ASSIGNMENT: In your copy, repeat the records exactly and leave out the pictures.

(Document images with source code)

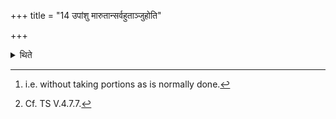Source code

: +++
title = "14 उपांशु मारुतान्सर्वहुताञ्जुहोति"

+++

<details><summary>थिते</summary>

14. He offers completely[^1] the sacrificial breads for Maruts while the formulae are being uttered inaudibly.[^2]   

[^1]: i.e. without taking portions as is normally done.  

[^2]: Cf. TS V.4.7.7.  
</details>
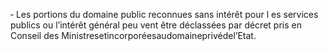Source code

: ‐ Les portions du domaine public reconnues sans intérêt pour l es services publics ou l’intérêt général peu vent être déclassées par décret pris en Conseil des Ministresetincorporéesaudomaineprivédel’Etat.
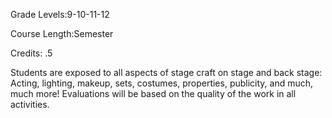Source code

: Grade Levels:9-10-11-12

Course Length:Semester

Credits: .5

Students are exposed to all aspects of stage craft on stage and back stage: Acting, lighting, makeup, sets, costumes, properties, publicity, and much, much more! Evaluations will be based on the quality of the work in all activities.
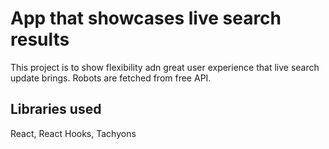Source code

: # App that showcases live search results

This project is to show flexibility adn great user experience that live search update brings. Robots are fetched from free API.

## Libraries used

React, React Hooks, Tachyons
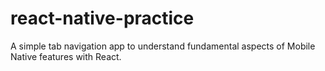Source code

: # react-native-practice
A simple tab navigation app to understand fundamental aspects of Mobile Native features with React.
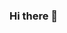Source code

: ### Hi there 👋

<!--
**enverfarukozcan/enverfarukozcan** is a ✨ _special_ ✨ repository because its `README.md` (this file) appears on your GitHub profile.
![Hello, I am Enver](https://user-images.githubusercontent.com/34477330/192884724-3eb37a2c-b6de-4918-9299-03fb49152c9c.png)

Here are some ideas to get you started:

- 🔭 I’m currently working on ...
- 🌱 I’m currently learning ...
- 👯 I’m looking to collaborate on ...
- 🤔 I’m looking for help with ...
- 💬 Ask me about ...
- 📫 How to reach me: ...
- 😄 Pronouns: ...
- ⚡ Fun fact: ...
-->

ANSWER:
Source code

: +++
title = "14 उपांशु मारुतान्सर्वहुताञ्जुहोति"

+++

<details><summary>थिते</summary>

14. He offers completely[^1] the sacrificial breads for Maruts while the formulae are being uttered inaudibly.[^2]   

[^1]: i.e. without taking portions as is normally done.  

[^2]: Cf. TS V.4.7.7.  
</details>
Source code

: ‐ Les portions du domaine public reconnues sans intérêt pour l es services publics ou l’intérêt général peu vent être déclassées par décret pris en Conseil des Ministresetincorporéesaudomaineprivédel’Etat.
Source code

: Grade Levels:9-10-11-12

Course Length:Semester

Credits: .5

Students are exposed to all aspects of stage craft on stage and back stage: Acting, lighting, makeup, sets, costumes, properties, publicity, and much, much more! Evaluations will be based on the quality of the work in all activities.
Source code

: # App that showcases live search results

This project is to show flexibility adn great user experience that live search update brings. Robots are fetched from free API.

## Libraries used

React, React Hooks, Tachyons
Source code

: # react-native-practice
A simple tab navigation app to understand fundamental aspects of Mobile Native features with React.
Source code

: ### Hi there 👋

<!--
**enverfarukozcan/enverfarukozcan** is a ✨ _special_ ✨ repository because its `README.md` (this file) appears on your GitHub profile.
![Hello, I am Enver](https://user-images.githubusercontent.com/34477330/192884724-3eb37a2c-b6de-4918-9299-03fb49152c9c.png)

Here are some ideas to get you started:

- 🔭 I’m currently working on ...
- 🌱 I’m currently learning ...
- 👯 I’m looking to collaborate on ...
- 🤔 I’m looking for help with ...
- 💬 Ask me about ...
- 📫 How to reach me: ...
- 😄 Pronouns: ...
- ⚡ Fun fact: ...
-->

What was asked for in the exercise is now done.